START THE DATA

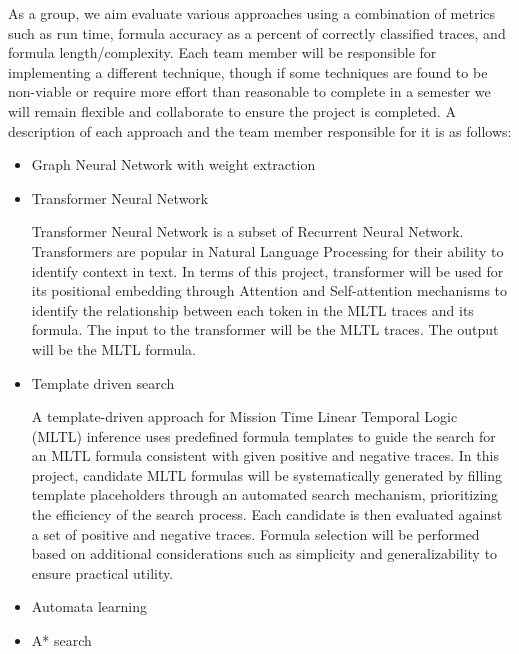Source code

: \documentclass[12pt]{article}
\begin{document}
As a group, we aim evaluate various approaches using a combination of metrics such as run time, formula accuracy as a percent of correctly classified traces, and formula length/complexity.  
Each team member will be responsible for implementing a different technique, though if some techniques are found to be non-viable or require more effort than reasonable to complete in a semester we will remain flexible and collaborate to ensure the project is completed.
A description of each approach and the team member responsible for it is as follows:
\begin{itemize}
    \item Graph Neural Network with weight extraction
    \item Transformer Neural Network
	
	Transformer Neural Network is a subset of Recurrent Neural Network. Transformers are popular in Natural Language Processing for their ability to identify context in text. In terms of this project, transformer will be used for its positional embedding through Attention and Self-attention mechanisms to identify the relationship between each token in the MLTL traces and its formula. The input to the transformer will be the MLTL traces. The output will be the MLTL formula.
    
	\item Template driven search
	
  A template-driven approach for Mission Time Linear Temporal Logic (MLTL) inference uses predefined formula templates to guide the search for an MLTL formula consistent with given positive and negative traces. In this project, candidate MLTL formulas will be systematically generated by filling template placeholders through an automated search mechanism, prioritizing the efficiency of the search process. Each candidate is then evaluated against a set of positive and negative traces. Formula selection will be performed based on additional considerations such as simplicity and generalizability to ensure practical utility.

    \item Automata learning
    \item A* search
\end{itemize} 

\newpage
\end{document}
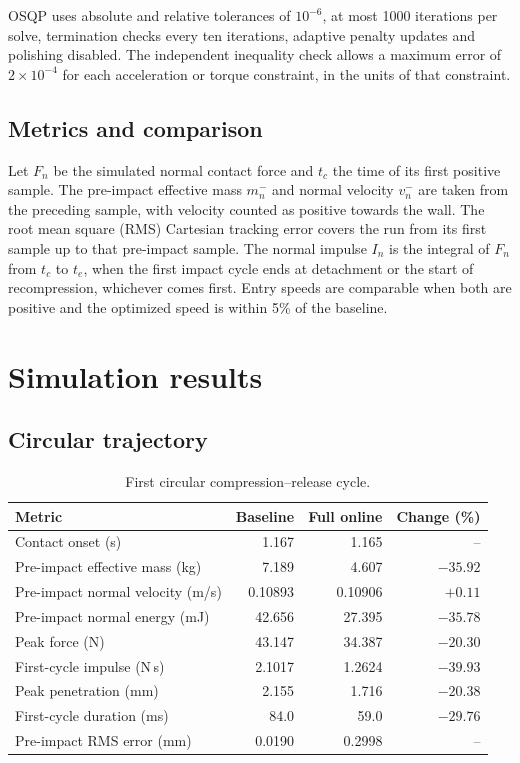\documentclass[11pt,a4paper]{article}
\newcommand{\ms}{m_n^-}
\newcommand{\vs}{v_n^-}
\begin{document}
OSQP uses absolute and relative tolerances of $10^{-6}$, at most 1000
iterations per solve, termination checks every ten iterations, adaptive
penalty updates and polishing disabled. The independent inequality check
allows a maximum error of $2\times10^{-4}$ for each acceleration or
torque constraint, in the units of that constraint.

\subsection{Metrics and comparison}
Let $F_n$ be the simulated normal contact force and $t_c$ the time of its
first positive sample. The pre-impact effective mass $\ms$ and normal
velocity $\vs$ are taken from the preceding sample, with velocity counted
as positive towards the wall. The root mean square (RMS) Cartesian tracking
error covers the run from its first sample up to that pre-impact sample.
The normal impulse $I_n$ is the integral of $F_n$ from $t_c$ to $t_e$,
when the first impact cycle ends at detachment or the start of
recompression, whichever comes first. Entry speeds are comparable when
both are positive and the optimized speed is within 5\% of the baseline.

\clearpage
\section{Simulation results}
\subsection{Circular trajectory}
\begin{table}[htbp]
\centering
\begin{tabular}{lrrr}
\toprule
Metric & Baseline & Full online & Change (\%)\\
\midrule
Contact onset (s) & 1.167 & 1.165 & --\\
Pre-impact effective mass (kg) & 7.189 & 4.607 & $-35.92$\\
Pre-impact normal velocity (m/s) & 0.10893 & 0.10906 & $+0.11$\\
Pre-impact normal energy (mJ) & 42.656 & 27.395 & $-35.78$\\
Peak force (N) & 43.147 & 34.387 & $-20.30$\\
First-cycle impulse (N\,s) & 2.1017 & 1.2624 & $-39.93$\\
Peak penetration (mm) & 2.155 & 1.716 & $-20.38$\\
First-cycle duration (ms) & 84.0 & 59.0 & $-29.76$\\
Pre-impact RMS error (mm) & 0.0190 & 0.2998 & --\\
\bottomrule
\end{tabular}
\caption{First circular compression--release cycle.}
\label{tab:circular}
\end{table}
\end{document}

END THE DATA
START THE DATA

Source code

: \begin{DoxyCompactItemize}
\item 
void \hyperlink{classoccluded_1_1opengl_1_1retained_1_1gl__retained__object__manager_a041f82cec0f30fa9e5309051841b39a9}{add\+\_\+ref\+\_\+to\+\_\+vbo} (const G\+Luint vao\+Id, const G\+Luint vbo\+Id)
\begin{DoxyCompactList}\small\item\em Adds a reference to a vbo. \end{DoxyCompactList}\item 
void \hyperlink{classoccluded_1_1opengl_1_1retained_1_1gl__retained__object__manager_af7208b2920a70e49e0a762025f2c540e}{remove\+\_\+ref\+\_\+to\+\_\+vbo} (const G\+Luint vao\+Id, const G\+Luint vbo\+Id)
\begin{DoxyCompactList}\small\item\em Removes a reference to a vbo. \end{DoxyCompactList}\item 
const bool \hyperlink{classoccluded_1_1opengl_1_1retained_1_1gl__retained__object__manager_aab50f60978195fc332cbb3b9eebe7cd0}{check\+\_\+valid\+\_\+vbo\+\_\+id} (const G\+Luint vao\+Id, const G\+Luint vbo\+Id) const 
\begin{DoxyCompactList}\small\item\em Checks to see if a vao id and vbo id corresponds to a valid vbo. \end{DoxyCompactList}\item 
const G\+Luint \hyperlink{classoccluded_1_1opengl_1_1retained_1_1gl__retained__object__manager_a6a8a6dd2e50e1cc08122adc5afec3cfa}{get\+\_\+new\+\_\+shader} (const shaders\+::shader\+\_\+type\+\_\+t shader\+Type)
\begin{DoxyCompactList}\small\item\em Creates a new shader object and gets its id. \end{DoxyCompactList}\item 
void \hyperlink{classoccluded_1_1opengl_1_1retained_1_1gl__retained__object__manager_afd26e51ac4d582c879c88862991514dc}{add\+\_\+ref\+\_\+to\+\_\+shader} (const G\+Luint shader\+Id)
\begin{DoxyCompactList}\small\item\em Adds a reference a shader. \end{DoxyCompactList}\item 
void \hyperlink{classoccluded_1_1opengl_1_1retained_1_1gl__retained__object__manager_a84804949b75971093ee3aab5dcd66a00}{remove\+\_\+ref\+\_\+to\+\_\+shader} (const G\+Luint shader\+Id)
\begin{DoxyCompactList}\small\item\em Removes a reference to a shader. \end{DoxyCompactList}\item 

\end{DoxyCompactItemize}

END THE DATA

**YOUR ASSIGNMENT**
Once you find the line with "OSQP uses absolute" above, print it and every line after it up to and including the line with "velocity $\vs$ are", exactly as written and nothing else.

**EXPECTED OUTPUT**
OSQP uses absolute and relative tolerances of $10^{-6}$, at most 1000
iterations per solve, termination checks every ten iterations, adaptive
penalty updates and polishing disabled. The independent inequality check
allows a maximum error of $2\times10^{-4}$ for each acceleration or
torque constraint, in the units of that constraint.

\subsection{Metrics and comparison}
Let $F_n$ be the simulated normal contact force and $t_c$ the time of its
first positive sample. The pre-impact effective mass $\ms$ and normal
velocity $\vs$ are taken from the preceding sample, with velocity counted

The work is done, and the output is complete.